**Exercise objective**
For the entries below, repeat exactly each line starting with the one that contains "Which transactions a" and going on through the one that contains "transactions that contain", and no others.

(Records contained in a dataset)
-.-.-

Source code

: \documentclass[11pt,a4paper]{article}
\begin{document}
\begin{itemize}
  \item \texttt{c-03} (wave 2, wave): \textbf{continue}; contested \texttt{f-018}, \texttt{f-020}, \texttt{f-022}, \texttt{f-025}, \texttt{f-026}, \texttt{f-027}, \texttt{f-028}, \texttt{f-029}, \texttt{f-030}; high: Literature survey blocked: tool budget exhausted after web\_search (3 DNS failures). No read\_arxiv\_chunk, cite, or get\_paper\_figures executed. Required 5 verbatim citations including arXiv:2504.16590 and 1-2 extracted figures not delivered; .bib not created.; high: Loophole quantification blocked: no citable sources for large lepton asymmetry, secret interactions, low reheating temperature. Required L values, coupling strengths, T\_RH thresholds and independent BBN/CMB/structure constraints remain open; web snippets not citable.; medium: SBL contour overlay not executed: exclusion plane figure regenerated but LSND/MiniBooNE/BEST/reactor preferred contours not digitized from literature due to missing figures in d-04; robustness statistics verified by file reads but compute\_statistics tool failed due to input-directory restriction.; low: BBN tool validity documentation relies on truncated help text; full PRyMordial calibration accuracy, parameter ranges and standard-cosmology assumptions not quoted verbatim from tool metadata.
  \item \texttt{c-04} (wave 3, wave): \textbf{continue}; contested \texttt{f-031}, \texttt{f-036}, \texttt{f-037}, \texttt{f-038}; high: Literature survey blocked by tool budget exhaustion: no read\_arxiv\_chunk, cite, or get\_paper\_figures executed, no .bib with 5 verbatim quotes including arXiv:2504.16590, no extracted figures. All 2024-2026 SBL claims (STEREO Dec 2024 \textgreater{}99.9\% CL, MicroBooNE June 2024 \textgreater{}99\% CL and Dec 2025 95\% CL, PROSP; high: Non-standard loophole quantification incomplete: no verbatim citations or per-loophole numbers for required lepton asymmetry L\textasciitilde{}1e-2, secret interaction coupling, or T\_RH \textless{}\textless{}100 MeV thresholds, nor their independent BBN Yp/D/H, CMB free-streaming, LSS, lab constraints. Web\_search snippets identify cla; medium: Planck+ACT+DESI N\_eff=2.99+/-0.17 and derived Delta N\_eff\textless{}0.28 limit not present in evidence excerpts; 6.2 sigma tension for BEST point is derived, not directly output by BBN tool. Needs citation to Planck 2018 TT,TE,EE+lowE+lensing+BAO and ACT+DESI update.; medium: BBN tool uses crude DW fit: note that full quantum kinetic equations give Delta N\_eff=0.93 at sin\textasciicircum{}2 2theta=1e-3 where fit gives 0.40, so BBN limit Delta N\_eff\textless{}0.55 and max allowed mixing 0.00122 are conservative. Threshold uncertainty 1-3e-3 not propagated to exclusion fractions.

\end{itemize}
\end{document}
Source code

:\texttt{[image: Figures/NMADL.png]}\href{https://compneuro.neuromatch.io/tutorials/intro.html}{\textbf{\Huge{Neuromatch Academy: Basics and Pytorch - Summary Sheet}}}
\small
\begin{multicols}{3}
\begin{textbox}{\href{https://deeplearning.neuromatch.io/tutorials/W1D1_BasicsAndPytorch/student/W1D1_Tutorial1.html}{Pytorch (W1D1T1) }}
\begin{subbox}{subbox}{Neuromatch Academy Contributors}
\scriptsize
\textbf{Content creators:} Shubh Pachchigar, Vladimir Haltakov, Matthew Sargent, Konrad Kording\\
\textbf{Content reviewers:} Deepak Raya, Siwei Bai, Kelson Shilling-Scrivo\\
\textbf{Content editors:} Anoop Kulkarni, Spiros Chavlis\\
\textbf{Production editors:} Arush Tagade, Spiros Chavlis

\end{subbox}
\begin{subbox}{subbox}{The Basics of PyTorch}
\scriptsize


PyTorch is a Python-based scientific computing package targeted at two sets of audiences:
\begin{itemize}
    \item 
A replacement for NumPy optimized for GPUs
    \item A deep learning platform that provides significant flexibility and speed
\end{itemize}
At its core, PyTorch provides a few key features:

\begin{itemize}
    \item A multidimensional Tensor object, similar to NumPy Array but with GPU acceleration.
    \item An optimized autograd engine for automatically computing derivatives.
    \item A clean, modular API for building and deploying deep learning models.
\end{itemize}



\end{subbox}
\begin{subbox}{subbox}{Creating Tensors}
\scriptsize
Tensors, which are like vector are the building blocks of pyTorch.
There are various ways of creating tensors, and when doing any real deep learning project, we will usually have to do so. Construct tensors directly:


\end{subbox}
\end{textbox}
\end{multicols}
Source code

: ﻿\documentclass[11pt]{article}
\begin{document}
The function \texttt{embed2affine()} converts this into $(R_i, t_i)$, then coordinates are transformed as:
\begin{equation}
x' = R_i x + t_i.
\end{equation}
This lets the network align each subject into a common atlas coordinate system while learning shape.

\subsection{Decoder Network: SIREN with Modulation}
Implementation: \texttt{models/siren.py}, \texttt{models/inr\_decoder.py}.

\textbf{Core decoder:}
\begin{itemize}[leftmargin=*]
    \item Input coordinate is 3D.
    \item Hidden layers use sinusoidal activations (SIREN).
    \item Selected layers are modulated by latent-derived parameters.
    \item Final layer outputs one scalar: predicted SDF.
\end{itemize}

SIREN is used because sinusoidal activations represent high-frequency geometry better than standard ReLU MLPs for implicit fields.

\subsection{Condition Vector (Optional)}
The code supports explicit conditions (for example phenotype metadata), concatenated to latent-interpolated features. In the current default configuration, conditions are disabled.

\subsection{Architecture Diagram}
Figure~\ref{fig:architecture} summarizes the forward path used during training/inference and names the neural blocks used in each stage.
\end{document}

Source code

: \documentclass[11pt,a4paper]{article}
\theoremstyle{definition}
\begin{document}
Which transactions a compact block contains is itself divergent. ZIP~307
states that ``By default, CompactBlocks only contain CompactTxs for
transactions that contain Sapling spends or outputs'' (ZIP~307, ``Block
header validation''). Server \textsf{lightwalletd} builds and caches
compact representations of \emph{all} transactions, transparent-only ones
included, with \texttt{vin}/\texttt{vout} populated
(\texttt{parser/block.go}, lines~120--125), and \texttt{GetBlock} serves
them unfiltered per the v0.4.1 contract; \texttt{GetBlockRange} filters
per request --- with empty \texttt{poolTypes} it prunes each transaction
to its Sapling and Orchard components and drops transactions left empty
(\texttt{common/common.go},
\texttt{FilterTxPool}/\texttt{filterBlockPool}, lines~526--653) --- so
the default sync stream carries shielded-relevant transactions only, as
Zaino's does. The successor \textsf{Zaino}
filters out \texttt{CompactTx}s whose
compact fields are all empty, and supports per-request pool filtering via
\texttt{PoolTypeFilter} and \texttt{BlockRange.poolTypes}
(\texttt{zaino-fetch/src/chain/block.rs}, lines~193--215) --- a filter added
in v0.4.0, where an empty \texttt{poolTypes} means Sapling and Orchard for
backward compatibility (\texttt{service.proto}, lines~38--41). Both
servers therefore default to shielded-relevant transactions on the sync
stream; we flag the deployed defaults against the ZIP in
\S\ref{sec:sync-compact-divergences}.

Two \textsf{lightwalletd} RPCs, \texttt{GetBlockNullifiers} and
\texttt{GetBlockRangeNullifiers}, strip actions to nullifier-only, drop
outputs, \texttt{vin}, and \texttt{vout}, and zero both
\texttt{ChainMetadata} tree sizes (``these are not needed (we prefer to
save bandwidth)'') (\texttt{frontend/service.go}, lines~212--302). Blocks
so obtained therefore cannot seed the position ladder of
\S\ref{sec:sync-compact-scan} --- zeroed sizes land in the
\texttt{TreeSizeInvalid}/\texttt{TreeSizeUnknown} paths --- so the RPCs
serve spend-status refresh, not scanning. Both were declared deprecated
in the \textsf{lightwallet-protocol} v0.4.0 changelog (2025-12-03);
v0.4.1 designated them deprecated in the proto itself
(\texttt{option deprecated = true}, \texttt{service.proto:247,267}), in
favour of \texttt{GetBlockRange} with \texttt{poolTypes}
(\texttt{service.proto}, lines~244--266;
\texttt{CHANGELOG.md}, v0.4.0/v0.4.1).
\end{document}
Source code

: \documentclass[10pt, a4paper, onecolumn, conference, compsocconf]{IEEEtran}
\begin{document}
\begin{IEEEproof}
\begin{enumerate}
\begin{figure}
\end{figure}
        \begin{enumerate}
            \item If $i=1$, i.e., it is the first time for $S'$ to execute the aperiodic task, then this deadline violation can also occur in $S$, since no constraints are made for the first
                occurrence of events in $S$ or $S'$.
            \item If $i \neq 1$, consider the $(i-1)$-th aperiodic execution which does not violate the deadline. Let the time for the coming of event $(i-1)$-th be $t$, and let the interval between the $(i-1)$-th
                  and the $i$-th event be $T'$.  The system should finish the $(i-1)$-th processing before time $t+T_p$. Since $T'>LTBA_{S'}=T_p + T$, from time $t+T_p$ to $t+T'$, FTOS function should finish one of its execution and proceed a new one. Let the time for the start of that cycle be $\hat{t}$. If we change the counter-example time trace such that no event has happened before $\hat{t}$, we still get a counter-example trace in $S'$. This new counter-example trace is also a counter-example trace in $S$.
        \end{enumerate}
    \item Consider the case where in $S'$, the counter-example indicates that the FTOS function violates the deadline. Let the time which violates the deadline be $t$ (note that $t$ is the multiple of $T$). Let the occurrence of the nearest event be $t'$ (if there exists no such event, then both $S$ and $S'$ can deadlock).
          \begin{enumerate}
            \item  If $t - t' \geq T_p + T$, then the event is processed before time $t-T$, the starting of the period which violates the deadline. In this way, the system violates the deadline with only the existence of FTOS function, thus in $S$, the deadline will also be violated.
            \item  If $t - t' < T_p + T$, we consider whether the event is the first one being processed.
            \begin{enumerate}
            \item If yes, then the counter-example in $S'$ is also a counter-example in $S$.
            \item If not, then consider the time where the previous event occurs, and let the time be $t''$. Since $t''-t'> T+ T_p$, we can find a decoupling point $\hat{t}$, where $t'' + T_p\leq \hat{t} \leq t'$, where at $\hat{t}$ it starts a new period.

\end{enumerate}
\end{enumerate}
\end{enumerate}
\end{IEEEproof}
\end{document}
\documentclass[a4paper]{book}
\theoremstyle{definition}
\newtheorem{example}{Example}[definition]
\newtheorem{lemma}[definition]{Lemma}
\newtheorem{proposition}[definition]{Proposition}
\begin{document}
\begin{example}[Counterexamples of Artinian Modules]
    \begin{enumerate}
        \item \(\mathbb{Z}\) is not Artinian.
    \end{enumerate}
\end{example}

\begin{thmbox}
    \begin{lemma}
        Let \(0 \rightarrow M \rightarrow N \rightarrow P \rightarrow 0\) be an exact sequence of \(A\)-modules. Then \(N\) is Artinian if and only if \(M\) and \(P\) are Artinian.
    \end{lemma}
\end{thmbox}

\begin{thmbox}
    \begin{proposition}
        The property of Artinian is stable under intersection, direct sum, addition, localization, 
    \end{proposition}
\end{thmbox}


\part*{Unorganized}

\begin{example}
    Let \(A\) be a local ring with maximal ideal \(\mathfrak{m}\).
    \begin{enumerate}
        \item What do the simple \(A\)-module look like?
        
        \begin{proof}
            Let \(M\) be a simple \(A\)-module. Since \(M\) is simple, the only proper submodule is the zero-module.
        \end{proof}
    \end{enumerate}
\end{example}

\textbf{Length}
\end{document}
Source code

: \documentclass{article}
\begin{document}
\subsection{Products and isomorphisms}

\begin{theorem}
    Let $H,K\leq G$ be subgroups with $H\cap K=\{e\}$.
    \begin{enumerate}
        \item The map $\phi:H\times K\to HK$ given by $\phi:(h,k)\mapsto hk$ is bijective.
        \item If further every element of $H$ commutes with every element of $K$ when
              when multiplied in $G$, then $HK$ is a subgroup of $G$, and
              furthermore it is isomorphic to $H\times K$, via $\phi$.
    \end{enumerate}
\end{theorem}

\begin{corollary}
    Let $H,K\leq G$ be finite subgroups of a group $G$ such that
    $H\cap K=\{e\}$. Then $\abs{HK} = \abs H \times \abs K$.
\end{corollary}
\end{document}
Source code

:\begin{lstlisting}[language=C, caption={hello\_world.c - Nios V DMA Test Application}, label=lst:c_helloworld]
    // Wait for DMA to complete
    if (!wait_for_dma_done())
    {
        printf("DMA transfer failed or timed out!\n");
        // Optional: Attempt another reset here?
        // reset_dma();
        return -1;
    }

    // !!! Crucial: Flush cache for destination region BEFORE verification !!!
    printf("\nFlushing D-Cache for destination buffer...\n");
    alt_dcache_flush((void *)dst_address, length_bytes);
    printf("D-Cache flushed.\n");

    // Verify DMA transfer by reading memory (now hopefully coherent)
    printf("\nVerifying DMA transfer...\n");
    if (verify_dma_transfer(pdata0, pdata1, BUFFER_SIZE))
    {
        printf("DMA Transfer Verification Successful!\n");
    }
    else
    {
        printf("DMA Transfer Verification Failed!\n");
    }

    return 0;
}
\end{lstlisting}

-.-.-

**Result of this exercise**
Which transactions a compact block contains is itself divergent. ZIP~307
states that ``By default, CompactBlocks only contain CompactTxs for
transactions that contain Sapling spends or outputs'' (ZIP~307, ``Block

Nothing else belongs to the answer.